▸ **YOUR OBJECTIVE**: Could you restate word for word every line of the records below, from the first one to the one holding "2 | 11 | 104 |"?

Records from a dataset:
________________________

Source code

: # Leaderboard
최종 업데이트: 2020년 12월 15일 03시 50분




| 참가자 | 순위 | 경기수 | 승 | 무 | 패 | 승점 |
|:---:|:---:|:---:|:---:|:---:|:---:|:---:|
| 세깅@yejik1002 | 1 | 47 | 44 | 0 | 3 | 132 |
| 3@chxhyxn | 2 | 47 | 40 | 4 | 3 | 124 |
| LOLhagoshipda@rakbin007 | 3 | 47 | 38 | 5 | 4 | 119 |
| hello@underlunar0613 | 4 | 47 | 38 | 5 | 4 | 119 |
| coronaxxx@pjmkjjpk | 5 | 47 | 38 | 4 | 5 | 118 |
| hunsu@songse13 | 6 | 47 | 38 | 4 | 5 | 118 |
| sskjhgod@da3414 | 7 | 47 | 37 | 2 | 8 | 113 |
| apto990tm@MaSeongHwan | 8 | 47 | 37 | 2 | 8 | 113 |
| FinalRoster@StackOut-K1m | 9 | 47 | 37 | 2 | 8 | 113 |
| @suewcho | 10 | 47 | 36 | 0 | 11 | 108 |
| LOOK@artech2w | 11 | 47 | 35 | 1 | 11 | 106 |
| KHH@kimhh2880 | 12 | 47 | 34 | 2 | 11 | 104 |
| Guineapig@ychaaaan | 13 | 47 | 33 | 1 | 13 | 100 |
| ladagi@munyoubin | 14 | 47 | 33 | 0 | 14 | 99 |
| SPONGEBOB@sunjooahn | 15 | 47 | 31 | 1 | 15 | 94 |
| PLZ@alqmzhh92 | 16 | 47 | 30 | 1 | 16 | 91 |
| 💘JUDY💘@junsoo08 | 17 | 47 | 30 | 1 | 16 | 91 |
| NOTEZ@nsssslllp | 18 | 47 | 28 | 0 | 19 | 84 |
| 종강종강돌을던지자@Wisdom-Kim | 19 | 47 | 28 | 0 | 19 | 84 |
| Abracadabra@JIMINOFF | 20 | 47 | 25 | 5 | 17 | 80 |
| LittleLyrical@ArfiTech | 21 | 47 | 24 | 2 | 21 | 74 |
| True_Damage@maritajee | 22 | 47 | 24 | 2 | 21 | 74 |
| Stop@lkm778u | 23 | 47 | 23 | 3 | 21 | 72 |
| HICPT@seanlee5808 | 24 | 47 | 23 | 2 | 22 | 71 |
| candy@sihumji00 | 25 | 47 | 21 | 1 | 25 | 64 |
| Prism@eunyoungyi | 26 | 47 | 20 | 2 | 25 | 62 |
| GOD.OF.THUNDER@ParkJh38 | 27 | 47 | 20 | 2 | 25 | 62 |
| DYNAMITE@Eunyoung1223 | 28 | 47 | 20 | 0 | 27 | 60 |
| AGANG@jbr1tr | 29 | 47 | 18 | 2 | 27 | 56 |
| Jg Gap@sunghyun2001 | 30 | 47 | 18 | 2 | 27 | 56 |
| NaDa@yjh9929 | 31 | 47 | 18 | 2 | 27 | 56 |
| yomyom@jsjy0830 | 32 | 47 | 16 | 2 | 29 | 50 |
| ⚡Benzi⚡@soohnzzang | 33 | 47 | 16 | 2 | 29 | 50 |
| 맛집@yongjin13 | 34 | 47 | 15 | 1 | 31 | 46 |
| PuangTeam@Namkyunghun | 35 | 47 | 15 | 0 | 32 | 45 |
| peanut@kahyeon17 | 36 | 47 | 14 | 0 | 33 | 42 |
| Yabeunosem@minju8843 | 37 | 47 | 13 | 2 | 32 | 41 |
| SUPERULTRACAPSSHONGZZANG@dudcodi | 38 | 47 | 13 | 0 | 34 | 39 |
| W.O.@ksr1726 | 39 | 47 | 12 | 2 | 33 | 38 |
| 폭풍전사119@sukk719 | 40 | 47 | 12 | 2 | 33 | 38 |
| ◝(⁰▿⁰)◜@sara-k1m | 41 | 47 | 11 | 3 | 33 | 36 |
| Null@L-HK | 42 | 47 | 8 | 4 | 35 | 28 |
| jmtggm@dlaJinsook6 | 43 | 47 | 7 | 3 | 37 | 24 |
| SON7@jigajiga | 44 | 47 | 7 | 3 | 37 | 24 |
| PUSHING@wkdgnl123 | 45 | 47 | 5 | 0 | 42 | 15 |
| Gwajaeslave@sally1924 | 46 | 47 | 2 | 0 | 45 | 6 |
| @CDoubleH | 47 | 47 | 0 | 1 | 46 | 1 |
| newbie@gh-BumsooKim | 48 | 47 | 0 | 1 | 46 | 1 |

________________________

▸ **RESPONSE BOX**:
Source code

: # Leaderboard
최종 업데이트: 2020년 12월 15일 03시 50분




| 참가자 | 순위 | 경기수 | 승 | 무 | 패 | 승점 |
|:---:|:---:|:---:|:---:|:---:|:---:|:---:|
| 세깅@yejik1002 | 1 | 47 | 44 | 0 | 3 | 132 |
| 3@chxhyxn | 2 | 47 | 40 | 4 | 3 | 124 |
| LOLhagoshipda@rakbin007 | 3 | 47 | 38 | 5 | 4 | 119 |
| hello@underlunar0613 | 4 | 47 | 38 | 5 | 4 | 119 |
| coronaxxx@pjmkjjpk | 5 | 47 | 38 | 4 | 5 | 118 |
| hunsu@songse13 | 6 | 47 | 38 | 4 | 5 | 118 |
| sskjhgod@da3414 | 7 | 47 | 37 | 2 | 8 | 113 |
| apto990tm@MaSeongHwan | 8 | 47 | 37 | 2 | 8 | 113 |
| FinalRoster@StackOut-K1m | 9 | 47 | 37 | 2 | 8 | 113 |
| @suewcho | 10 | 47 | 36 | 0 | 11 | 108 |
| LOOK@artech2w | 11 | 47 | 35 | 1 | 11 | 106 |
| KHH@kimhh2880 | 12 | 47 | 34 | 2 | 11 | 104 |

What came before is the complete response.